Step 6. Discretize Copy Number Segment Covariates
As an additional step, you may want to discretize your copy number segment covariates identified in Step 5 as two state (0,1) or three state (-1,0,1) covariates. Discretizing the covariates has the following benefits:
- Approximate copy number calls (potential: deletion, neutral, duplication, not a deletion, or not a duplication) can be made based on thresholds that signify a transition between copy number states.
- Interactive tree analysis can be performed (Step 7) with up to three way splits to find the most significant segments based on case/control status and a fixed threshold.
- P-value plots based on logistic regression (LogR covariates as independent, case/control status as dependent) can magnify small statistically significant differences between cases and controls.
- Using discretized values does not let outliers (extremely small or large LogR values) have any more influence on the p-value than those close to the threshold.
- Sometimes it is not possible to join the phenotype spreadsheet with the Copy Number Segment Covariates spreadsheet (Step 5) because the spreadsheet is too large.

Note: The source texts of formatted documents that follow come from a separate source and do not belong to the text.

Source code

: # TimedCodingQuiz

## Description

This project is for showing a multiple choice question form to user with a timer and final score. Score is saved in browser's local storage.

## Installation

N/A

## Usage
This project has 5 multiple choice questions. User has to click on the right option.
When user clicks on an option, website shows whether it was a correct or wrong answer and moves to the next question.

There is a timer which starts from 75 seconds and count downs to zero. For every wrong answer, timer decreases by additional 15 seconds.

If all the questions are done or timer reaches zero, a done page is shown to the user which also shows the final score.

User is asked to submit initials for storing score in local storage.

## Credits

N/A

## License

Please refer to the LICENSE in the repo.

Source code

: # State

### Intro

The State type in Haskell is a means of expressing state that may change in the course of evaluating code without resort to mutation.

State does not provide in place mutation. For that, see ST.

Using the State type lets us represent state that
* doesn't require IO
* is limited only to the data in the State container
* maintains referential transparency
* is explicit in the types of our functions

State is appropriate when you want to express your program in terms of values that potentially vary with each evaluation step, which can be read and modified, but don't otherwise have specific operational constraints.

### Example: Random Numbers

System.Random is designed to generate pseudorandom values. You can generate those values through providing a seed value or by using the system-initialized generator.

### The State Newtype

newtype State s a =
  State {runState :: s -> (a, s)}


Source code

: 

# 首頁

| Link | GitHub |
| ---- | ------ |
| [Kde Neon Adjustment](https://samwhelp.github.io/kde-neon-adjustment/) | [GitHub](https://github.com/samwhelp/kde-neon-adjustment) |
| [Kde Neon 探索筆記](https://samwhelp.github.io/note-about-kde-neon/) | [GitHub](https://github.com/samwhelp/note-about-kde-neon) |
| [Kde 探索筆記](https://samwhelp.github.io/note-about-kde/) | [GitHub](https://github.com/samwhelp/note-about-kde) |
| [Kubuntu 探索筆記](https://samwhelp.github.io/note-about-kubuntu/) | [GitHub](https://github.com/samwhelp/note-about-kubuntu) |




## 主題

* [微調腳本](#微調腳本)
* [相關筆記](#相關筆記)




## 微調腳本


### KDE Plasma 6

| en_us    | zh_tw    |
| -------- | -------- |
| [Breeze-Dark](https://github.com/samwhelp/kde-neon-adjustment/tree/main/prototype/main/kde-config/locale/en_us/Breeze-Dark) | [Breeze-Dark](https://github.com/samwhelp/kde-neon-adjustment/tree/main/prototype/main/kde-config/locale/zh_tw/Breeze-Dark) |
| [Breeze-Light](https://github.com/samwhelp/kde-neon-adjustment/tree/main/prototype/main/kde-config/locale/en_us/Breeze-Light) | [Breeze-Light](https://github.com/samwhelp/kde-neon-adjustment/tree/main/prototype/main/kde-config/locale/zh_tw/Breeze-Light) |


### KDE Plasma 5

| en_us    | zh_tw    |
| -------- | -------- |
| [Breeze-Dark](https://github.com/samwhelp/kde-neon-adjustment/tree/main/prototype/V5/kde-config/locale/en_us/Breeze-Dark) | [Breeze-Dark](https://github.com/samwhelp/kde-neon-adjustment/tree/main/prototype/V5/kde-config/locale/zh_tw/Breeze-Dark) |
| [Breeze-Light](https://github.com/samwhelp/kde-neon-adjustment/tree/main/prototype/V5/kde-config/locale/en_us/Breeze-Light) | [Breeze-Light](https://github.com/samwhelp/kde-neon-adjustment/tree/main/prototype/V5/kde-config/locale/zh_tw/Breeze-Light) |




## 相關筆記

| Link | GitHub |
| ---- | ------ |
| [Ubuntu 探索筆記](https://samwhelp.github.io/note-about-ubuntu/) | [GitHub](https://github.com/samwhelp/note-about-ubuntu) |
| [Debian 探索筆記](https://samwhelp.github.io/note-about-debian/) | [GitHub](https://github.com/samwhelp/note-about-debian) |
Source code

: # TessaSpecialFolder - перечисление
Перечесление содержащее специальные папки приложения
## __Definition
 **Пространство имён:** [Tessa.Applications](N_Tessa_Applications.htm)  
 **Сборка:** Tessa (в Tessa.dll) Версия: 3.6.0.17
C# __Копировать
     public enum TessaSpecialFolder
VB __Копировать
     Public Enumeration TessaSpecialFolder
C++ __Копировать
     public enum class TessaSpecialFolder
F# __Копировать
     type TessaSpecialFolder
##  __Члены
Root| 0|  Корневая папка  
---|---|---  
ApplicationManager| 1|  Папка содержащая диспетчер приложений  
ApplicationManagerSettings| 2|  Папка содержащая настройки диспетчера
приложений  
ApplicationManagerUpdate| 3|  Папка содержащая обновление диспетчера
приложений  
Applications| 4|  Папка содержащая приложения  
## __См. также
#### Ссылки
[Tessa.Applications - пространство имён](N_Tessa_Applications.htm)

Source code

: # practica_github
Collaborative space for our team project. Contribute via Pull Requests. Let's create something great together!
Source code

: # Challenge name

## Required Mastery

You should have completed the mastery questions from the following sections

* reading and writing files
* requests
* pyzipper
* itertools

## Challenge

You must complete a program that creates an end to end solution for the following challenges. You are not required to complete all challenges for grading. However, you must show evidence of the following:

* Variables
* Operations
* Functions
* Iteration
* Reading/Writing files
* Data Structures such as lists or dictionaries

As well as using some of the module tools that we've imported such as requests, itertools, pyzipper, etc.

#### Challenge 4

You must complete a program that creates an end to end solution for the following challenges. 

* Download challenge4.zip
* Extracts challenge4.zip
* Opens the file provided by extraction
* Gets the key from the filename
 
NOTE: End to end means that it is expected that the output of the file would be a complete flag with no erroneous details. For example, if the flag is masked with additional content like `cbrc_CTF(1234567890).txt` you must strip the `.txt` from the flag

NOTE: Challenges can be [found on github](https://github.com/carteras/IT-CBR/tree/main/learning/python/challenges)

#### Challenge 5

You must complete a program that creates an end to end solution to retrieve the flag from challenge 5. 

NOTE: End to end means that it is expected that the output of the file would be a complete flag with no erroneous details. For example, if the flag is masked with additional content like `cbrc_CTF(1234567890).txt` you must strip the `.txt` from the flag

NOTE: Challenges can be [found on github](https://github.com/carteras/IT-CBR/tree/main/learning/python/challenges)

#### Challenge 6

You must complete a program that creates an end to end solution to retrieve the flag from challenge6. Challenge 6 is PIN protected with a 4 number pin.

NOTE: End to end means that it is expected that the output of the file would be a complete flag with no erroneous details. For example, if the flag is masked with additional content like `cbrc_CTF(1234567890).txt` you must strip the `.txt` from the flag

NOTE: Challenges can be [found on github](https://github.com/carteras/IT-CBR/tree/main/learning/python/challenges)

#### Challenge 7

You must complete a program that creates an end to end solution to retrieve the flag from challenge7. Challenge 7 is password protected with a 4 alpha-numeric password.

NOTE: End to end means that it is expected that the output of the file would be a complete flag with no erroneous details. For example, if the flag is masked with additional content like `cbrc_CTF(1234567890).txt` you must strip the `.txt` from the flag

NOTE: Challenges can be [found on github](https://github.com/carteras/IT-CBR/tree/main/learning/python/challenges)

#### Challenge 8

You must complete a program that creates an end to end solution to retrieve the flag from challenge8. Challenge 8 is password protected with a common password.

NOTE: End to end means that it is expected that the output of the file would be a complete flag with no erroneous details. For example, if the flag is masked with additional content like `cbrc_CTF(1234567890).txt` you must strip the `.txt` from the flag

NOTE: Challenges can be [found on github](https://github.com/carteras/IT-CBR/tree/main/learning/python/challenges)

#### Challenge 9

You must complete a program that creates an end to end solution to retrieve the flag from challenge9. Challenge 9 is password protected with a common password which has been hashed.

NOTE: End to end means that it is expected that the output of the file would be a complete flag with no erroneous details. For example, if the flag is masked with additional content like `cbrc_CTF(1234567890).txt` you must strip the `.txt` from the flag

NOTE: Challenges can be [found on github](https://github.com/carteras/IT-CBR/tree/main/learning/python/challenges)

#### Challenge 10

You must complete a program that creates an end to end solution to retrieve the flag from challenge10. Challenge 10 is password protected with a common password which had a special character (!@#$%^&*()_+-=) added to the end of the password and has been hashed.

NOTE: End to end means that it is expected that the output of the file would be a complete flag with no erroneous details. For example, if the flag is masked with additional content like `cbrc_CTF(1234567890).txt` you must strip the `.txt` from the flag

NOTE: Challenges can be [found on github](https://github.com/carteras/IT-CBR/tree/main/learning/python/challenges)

Discretizing will allow association tests to be performed.
This step leads you through discretizing the segment mean covariates as both two and three state covariates.

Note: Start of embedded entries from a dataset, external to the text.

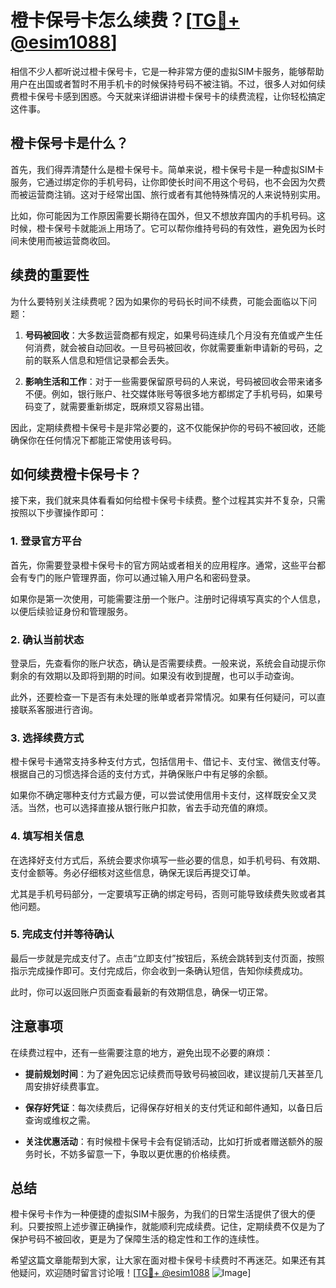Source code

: # 橙卡保号卡怎么续费？[[TG💪+ @esim1088](https://t.me/s/esim1088)]

相信不少人都听说过橙卡保号卡，它是一种非常方便的虚拟SIM卡服务，能够帮助用户在出国或者暂时不用手机卡的时候保持号码不被注销。不过，很多人对如何续费橙卡保号卡感到困惑。今天就来详细讲讲橙卡保号卡的续费流程，让你轻松搞定这件事。

## 橙卡保号卡是什么？

首先，我们得弄清楚什么是橙卡保号卡。简单来说，橙卡保号卡是一种虚拟SIM卡服务，它通过绑定你的手机号码，让你即使长时间不用这个号码，也不会因为欠费而被运营商注销。这对于经常出国、旅行或者有其他特殊情况的人来说特别实用。

比如，你可能因为工作原因需要长期待在国外，但又不想放弃国内的手机号码。这时候，橙卡保号卡就能派上用场了。它可以帮你维持号码的有效性，避免因为长时间未使用而被运营商收回。

## 续费的重要性

为什么要特别关注续费呢？因为如果你的号码长时间不续费，可能会面临以下问题：

1. **号码被回收**：大多数运营商都有规定，如果号码连续几个月没有充值或产生任何消费，就会被自动回收。一旦号码被回收，你就需要重新申请新的号码，之前的联系人信息和短信记录都会丢失。

2. **影响生活和工作**：对于一些需要保留原号码的人来说，号码被回收会带来诸多不便。例如，银行账户、社交媒体账号等很多地方都绑定了手机号码，如果号码变了，就需要重新绑定，既麻烦又容易出错。

因此，定期续费橙卡保号卡是非常必要的，这不仅能保护你的号码不被回收，还能确保你在任何情况下都能正常使用该号码。

## 如何续费橙卡保号卡？

接下来，我们就来具体看看如何给橙卡保号卡续费。整个过程其实并不复杂，只需按照以下步骤操作即可：

### 1. 登录官方平台

首先，你需要登录橙卡保号卡的官方网站或者相关的应用程序。通常，这些平台都会有专门的账户管理界面，你可以通过输入用户名和密码登录。

如果你是第一次使用，可能需要注册一个账户。注册时记得填写真实的个人信息，以便后续验证身份和管理服务。

### 2. 确认当前状态

登录后，先查看你的账户状态，确认是否需要续费。一般来说，系统会自动提示你剩余的有效期以及即将到期的时间。如果没有收到提醒，也可以手动查询。

此外，还要检查一下是否有未处理的账单或者异常情况。如果有任何疑问，可以直接联系客服进行咨询。

### 3. 选择续费方式

橙卡保号卡通常支持多种支付方式，包括信用卡、借记卡、支付宝、微信支付等。根据自己的习惯选择合适的支付方式，并确保账户中有足够的余额。

如果你不确定哪种支付方式最方便，可以尝试使用信用卡支付，这样既安全又灵活。当然，也可以选择直接从银行账户扣款，省去手动充值的麻烦。

### 4. 填写相关信息

在选择好支付方式后，系统会要求你填写一些必要的信息，如手机号码、有效期、支付金额等。务必仔细核对这些信息，确保无误后再提交订单。

尤其是手机号码部分，一定要填写正确的绑定号码，否则可能导致续费失败或者其他问题。

### 5. 完成支付并等待确认

最后一步就是完成支付了。点击“立即支付”按钮后，系统会跳转到支付页面，按照指示完成操作即可。支付完成后，你会收到一条确认短信，告知你续费成功。

此时，你可以返回账户页面查看最新的有效期信息，确保一切正常。

## 注意事项

在续费过程中，还有一些需要注意的地方，避免出现不必要的麻烦：

- **提前规划时间**：为了避免因忘记续费而导致号码被回收，建议提前几天甚至几周安排好续费事宜。
  
- **保存好凭证**：每次续费后，记得保存好相关的支付凭证和邮件通知，以备日后查询或维权之需。

- **关注优惠活动**：有时候橙卡保号卡会有促销活动，比如打折或者赠送额外的服务时长，不妨多留意一下，争取以更优惠的价格续费。

## 总结

橙卡保号卡作为一种便捷的虚拟SIM卡服务，为我们的日常生活提供了很大的便利。只要按照上述步骤正确操作，就能顺利完成续费。记住，定期续费不仅是为了保护号码不被回收，更是为了保障生活的稳定性和工作的连续性。

希望这篇文章能帮到大家，让大家在面对橙卡保号卡续费时不再迷茫。如果还有其他疑问，欢迎随时留言讨论哦！[[TG💪+ @esim1088](https://t.me/s/esim1088) ![Image](https://i.postimg.cc/4NQfJmqS/Snipaste-2025-05-13-00-14-12.png)]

To complete this step you first need to download the Discretize CN Segment Covariates script from our Add-on Scripts Repository.
Save this script in the following directory:
*../HelixTree/scriptsHT/user/Spreadsheet/Scripts/
the histogram at this view is hard to see because of a few
outliers with large negative LogR values.
Next, you need to determine the appropriate threshold tolerance levels for copy number states by viewing a histogram of the segment means.
To do this, open the Segment Means spreadsheet created in Step 5. Left click on the Segment Mean column header to turn the column magenta and then select >Analysis >Interactive Tree Analysis. A window with a single box (referred to as the root node) will appear. Click on this box and choose >Visualize Split Data >Histogram. A histogram similar to Figure 1a will be displayed with three "hills".
plot.
To determine the appropriate tolerance threshold(s) you need to identify the lowest points of the "valley(s)", at least approximately. The histogram in Figure 1a and its respective hills and valleys are barely distinguishable due to a few outliers with large negative numbers skewing the plot to the left. To get a better view you can zoom in by Right clicking and dragging under the x-axis and around the center of the histogram (Figure 1b).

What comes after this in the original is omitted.